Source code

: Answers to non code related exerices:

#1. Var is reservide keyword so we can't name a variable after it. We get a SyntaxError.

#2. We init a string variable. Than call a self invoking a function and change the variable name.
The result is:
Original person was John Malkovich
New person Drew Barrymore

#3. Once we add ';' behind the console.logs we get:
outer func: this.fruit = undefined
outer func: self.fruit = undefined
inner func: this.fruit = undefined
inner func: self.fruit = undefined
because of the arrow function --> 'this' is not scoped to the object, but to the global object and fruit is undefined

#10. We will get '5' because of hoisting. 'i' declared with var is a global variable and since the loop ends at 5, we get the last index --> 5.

========

→ **Task directions**: This exercise calls for an exact reproduction of the material.

→ **Result**:
Source code

: Answers to non code related exerices:

#1. Var is reservide keyword so we can't name a variable after it. We get a SyntaxError.

#2. We init a string variable. Than call a self invoking a function and change the variable name.
The result is:
Original person was John Malkovich
New person Drew Barrymore

#3. Once we add ';' behind the console.logs we get:
outer func: this.fruit = undefined
outer func: self.fruit = undefined
inner func: this.fruit = undefined
inner func: self.fruit = undefined
because of the arrow function --> 'this' is not scoped to the object, but to the global object and fruit is undefined

#10. We will get '5' because of hoisting. 'i' declared with var is a global variable and since the loop ends at 5, we get the last index --> 5.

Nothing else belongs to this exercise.